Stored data
[Start of Attachment]

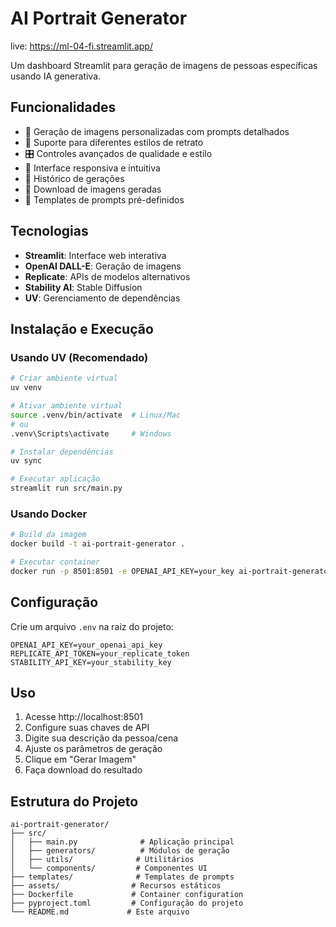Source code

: # AI Portrait Generator

live: https://ml-04-fi.streamlit.app/

Um dashboard Streamlit para geração de imagens de pessoas específicas usando IA generativa.

## Funcionalidades

- 🎨 Geração de imagens personalizadas com prompts detalhados
- 👤 Suporte para diferentes estilos de retrato
- 🎛️ Controles avançados de qualidade e estilo
- 📱 Interface responsiva e intuitiva
- 🔄 Histórico de gerações
- 💾 Download de imagens geradas
- 🎯 Templates de prompts pré-definidos

## Tecnologias

- **Streamlit**: Interface web interativa
- **OpenAI DALL-E**: Geração de imagens
- **Replicate**: APIs de modelos alternativos
- **Stability AI**: Stable Diffusion
- **UV**: Gerenciamento de dependências

## Instalação e Execução

### Usando UV (Recomendado)

```bash
# Criar ambiente virtual
uv venv

# Ativar ambiente virtual
source .venv/bin/activate  # Linux/Mac
# ou
.venv\Scripts\activate     # Windows

# Instalar dependências
uv sync

# Executar aplicação
streamlit run src/main.py
```

### Usando Docker

```bash
# Build da imagem
docker build -t ai-portrait-generator .

# Executar container
docker run -p 8501:8501 -e OPENAI_API_KEY=your_key ai-portrait-generator
```

## Configuração

Crie um arquivo `.env` na raiz do projeto:

```env
OPENAI_API_KEY=your_openai_api_key
REPLICATE_API_TOKEN=your_replicate_token
STABILITY_API_KEY=your_stability_key
```

## Uso

1. Acesse http://localhost:8501
2. Configure suas chaves de API
3. Digite sua descrição da pessoa/cena
4. Ajuste os parâmetros de geração
5. Clique em "Gerar Imagem"
6. Faça download do resultado

## Estrutura do Projeto

```
ai-portrait-generator/
├── src/
│   ├── main.py              # Aplicação principal
│   ├── generators/          # Módulos de geração
│   ├── utils/              # Utilitários
│   └── components/         # Componentes UI
├── templates/              # Templates de prompts
├── assets/                # Recursos estáticos
├── Dockerfile             # Container configuration
├── pyproject.toml         # Configuração do projeto
└── README.md             # Este arquivo
```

[End of Attachment]

_About this exercise_
Write out exactly the lines between the start of the data and the line with "- 🎨 Geração", including both, but none of the pictures.

_Response below_
Source code

: # AI Portrait Generator

live: https://ml-04-fi.streamlit.app/

Um dashboard Streamlit para geração de imagens de pessoas específicas usando IA generativa.

## Funcionalidades

- 🎨 Geração de imagens personalizadas com prompts detalhados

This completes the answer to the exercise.